# WHAT YOU WILL DO:
From the entries below, copy every line where the string "fatalistic" appears.

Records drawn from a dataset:
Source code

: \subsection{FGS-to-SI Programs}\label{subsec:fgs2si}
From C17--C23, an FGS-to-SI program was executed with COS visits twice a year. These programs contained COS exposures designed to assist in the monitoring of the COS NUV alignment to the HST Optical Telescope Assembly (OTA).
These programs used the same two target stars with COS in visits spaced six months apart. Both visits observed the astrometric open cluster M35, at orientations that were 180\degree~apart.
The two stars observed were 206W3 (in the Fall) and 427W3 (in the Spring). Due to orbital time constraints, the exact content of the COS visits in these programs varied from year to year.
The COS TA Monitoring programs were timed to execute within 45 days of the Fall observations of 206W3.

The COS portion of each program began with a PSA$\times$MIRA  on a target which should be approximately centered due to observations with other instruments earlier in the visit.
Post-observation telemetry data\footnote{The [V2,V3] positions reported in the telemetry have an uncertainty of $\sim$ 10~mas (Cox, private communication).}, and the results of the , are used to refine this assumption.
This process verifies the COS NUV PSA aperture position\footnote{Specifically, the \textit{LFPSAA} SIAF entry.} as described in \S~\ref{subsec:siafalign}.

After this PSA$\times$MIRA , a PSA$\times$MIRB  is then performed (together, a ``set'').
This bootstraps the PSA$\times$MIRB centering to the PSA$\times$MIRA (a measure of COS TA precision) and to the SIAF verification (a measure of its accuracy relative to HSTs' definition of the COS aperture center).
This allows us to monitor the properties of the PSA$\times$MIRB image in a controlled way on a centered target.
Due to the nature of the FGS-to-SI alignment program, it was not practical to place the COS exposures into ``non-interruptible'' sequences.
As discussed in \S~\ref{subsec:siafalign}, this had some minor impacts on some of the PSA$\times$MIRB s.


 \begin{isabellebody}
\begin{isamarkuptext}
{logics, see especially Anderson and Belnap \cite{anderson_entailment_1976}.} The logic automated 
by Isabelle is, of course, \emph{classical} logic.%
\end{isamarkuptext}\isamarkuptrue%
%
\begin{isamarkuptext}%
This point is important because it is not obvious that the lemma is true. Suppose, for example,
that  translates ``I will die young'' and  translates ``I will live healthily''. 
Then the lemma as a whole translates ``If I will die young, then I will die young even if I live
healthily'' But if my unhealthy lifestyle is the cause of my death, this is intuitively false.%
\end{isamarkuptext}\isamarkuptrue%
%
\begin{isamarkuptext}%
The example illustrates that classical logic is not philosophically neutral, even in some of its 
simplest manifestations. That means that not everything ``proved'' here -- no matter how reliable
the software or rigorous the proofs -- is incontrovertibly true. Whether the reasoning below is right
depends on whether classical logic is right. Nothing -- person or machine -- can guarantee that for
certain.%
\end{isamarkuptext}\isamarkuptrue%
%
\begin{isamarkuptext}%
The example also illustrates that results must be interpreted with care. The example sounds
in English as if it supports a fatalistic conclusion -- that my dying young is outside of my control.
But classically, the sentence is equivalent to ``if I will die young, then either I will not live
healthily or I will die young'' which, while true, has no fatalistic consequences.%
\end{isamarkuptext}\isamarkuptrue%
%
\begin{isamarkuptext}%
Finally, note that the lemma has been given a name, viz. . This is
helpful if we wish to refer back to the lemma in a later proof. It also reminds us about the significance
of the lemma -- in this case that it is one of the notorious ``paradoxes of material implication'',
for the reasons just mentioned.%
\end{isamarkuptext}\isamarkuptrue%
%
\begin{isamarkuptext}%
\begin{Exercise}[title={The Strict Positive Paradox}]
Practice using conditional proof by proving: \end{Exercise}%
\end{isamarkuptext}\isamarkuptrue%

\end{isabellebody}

# RESPONSE TO THE TASK:
in English as if it supports a fatalistic conclusion -- that my dying young is outside of my control.
healthily or I will die young'' which, while true, has no fatalistic consequences.%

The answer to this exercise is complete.